The data Block Start

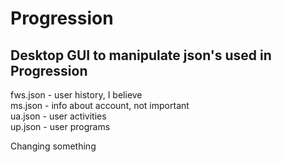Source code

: # Progression

## Desktop GUI to manipulate json's used in Progression
fws.json - user history,  I believe  
ms.json - info about account, not important  
ua.json - user activities  
up.json - user programs  

Changing something 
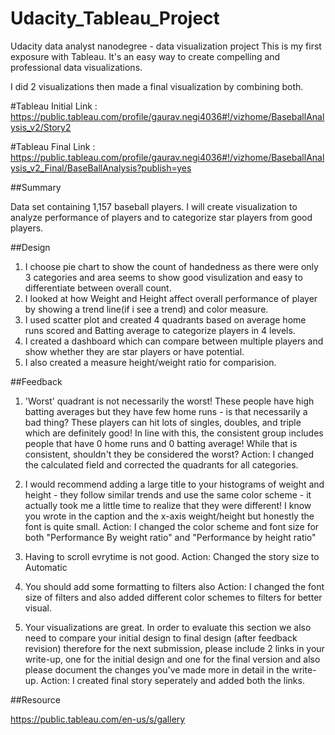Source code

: # Udacity_Tableau_Project
Udacity data analyst nanodegree - data visualization project  This is my first exposure with Tableau. It's an easy way to create compelling and professional data visualizations.

I did 2 visualizations then made a final visualization by combining both.

#Tableau Initial Link : https://public.tableau.com/profile/gaurav.negi4036#!/vizhome/BaseballAnalysis_v2/Story2

#Tableau Final Link : https://public.tableau.com/profile/gaurav.negi4036#!/vizhome/BaseballAnalysis_v2_Final/BaseBallAnalysis?publish=yes

##Summary

Data set containing 1,157 baseball players. I will create visualization to analyze performance of players and to categorize star players from good players.

##Design

1. I choose pie chart to show the count of handedness as there were only 3 categories and area seems to show good visulization and easy to    differentiate between overall count.
2. I looked at how Weight and Height affect overall performance of player by showing a trend line(if i see a trend) and color measure.
3. I used scatter plot and created 4 quadrants based on average home runs scored and Batting average to categorize players in 4 levels.
4. I created a dashboard which can compare between multiple players and show whether they are star players or have potential.
5. I also created a measure height/weight ratio for comparision.

##Feedback

1) 'Worst' quadrant is not necessarily the worst! These people have high batting averages but they have few home runs - is that necessarily a bad thing? These players can hit lots of singles, doubles, and triple which are definitely good! In line with this, the consistent group includes people that have 0 home runs and 0 batting average! While that is consistent, shouldn't they be considered the worst?
  Action:     I changed the calculated field and corrected the quadrants for all categories.
  
 2) I would recommend adding a large title to your histograms of weight and height - they follow similar trends and use the same color scheme - it actually took me a little time to realize that they were different! I know you wrote in the caption and the x-axis weight/height but honestly the font is quite small.
  Action:     I changed the color scheme and font size for both "Performance By weight ratio" and "Performance by height ratio"
  
  3) Having to scroll evrytime is not good.
    Action:     Changed the story size to Automatic
    
  4) You should add some formatting to filters also
    Action:     I changed the font size of filters and also added different color schemes to filters for better visual.
  
  5) Your visualizations are great. In order to evaluate this section we also need to compare your initial design to final design (after feedback revision) therefore for the next submission, please include 2 links in your write-up, one for the initial design and one for the final version and also please document the changes you've made more in detail in the write-up. 
     Action:    I created final story seperately and added both the links.
    
 ##Resource
 
 https://public.tableau.com/en-us/s/gallery
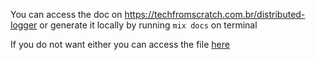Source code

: You can access the doc on https://techfromscratch.com.br/distributed-logger or generate it locally by running `mix docs` on terminal

If you do not want either you can access the file [here](system_overview.md)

The data Block End

**Assigned task:**
Wherever a line of the records above contains the string "Action", copy that line out.

**Task response:**
  Action:     I changed the calculated field and corrected the quadrants for all categories.
  Action:     I changed the color scheme and font size for both "Performance By weight ratio" and "Performance by height ratio"
    Action:     Changed the story size to Automatic
    Action:     I changed the font size of filters and also added different color schemes to filters for better visual.
     Action:    I created final story seperately and added both the links.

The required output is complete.